Re: Collation version tracking for macOS - Mailing list pgsql-hackers

From Jeremy Schneider
Subject Re: Collation version tracking for macOS
Date
Msg-id bb4e241c-c591-b2dd-0283-9e1ee5a6c7da@ardentperf.com
Whole thread Raw
In response to Re: Collation version tracking for macOS  (Peter Geoghegan <pg@bowt.ie>)
Responses Re: Collation version tracking for macOS
Re: Collation version tracking for macOS
List pgsql-hackers
On 6/7/22 12:53 PM, Peter Geoghegan wrote:
> 
> Collations by their very nature are unlikely to change all that much.
> Obviously they can and do change, but the details are presumably
> pretty insignificant to a native speaker. 

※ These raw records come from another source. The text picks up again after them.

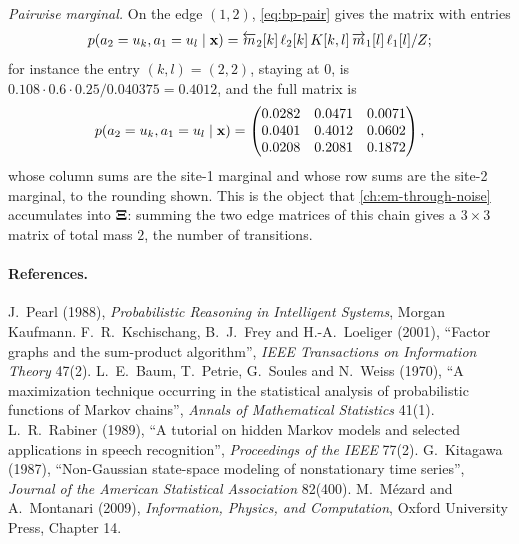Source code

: \emph{Pairwise marginal.} On the edge $(1,2)$, \cref{eq:bp-pair} gives the matrix with
entries
\[
  p(a_2=\gridpt{k},a_1=\gridpt{l}\mid\vx)=\rmsg_2[k]\,\ell_2[k]\,\kernel[k,l]\,\lmsg_1[l]\,\ell_1[l]/Z;
\]
for instance the entry $(k,l)=(2,2)$, staying at $0$, is
$0.108\cdot0.6\cdot0.25/0.040375=0.4012$, and the full matrix is
\[
  p(a_2=\gridpt{k},a_1=\gridpt{l}\mid\vx)=
  \begin{pmatrix}0.0282&0.0471&0.0071\\0.0401&0.4012&0.0602\\0.0208&0.2081&0.1872\end{pmatrix},
\]
whose column sums are the site-1 marginal and whose row sums are the site-2 marginal,
to the rounding shown. This is the object that \cref{ch:em-through-noise} accumulates
into $\Xis$: summing the two edge matrices of this chain gives a $3\times3$ matrix of
total mass $2$, the number of transitions.


\paragraph{References.}
J.~Pearl (1988), \emph{Probabilistic Reasoning in Intelligent Systems}, Morgan Kaufmann.
F.~R.~Kschischang, B.~J.~Frey and H.-A.~Loeliger (2001), ``Factor graphs and the sum-product
algorithm'', \emph{IEEE Transactions on Information Theory} 47(2).
L.~E.~Baum, T.~Petrie, G.~Soules and N.~Weiss (1970), ``A maximization technique occurring
in the statistical analysis of probabilistic functions of Markov chains'', \emph{Annals of
Mathematical Statistics} 41(1).
L.~R.~Rabiner (1989), ``A tutorial on hidden Markov models and selected applications in
speech recognition'', \emph{Proceedings of the IEEE} 77(2).
G.~Kitagawa (1987), ``Non-Gaussian state-space modeling of nonstationary time series'',
\emph{Journal of the American Statistical Association} 82(400).
M.~M\'ezard and A.~Montanari (2009), \emph{Information, Physics, and Computation}, Oxford
University Press, Chapter 14.
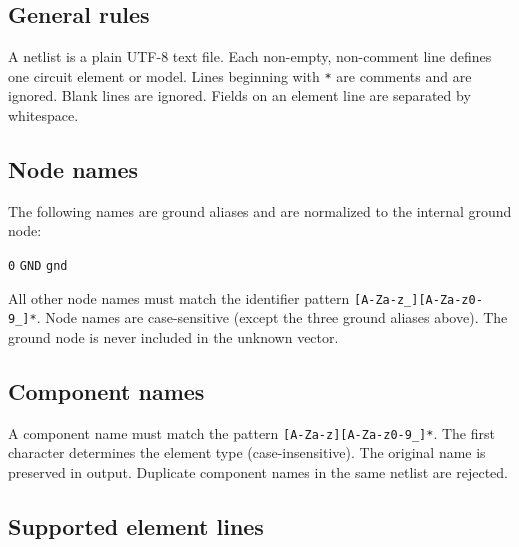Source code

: \documentclass[11pt,a4paper]{article}
\newcommand{\code}[1]{\texttt{#1}}
\begin{document}
\subsection{General rules}

A netlist is a plain UTF-8 text file.
Each non-empty, non-comment line defines one circuit element or model.
Lines beginning with \code{*} are comments and are ignored.
Blank lines are ignored.
Fields on an element line are separated by whitespace.

\subsection{Node names}

The following names are ground aliases and are normalized to the
internal ground node:

\begin{center}
\code{0} \quad \code{GND} \quad \code{gnd}
\end{center}

All other node names must match the identifier pattern
\verb|[A-Za-z_][A-Za-z0-9_]*|.
Node names are case-sensitive (except the three ground aliases above).
The ground node is never included in the unknown vector.

\subsection{Component names}

A component name must match the pattern \verb|[A-Za-z][A-Za-z0-9_]*|.
The first character determines the element type (case-insensitive).
The original name is preserved in output.
Duplicate component names in the same netlist are rejected.

\subsection{Supported element lines}
\end{document}
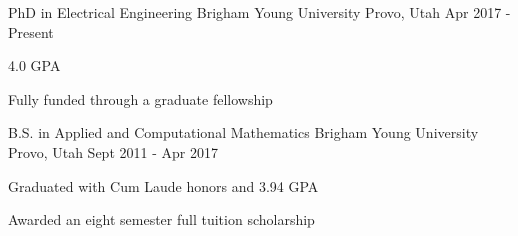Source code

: 

\begin{cventries}

  \cventry
    {PhD in Electrical Engineering} %
    {Brigham Young University} %
    {Provo, Utah} %
    {Apr 2017 - Present} %
    {
      \begin{cvitems}
        \item {4.0 GPA}
        \item {Fully funded through a graduate fellowship}
      \end{cvitems}
    }

  \cventry
    {B.S. in Applied and Computational Mathematics} %
    {Brigham Young University} %
    {Provo, Utah} %
    {Sept 2011 - Apr 2017} %
    {
      \begin{cvitems} %
        \item {Graduated with Cum Laude honors and 3.94 GPA}
        \item {Awarded an eight semester full tuition scholarship}
      \end{cvitems}
    }

\end{cventries}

This idea does seem to persist. It's not as frequent as timezones, but
collation rules reflect local dialects and customs, and there are
changes quite regularly for a variety of reasons. A brief perusal of
CLDR changelogs and CLDR jiras can give some insight here:

https://github.com/unicode-org/cldr


https://unicode-org.atlassian.net/jira/software/c/projects/CLDR/issues/?jql=project%20%3D%20%22CLDR%22%20AND%20text%20~%20%22collation%22%20ORDER%20BY%20created%20DESC

The difference between the unicode consortium and the GNU C Library is
that unicode is maintained by people who are specifically interested in
working with language and internationalization challenges. I've spoken
to a glibc maintainer who directly told me that they dislike working
with the collation code, and try to avoid it. It's not even ISO 14651
anymore with so many custom glibc-specific changes layered on top. I
looked at the first few commits in the glibc source that were
responsible for the big 2.28 changes - there were a serious of quite a
few commits and some were so large they wouldn't even load in the github
API.

Here's one such commit:

https://github.com/bminor/glibc/commit/9479b6d5e08eacce06c6ab60abc9b2f4eb8b71e4

It's reasonable to expect that Red Hat and Debian will keep things
stable on one particular major, and to expect that every new major OS
version will update to the latest collation algorithms and locale data
for glibc.

Another misunderstanding that seems to persist is that this only relates
to exotic locales or that it's only the 2.28 version.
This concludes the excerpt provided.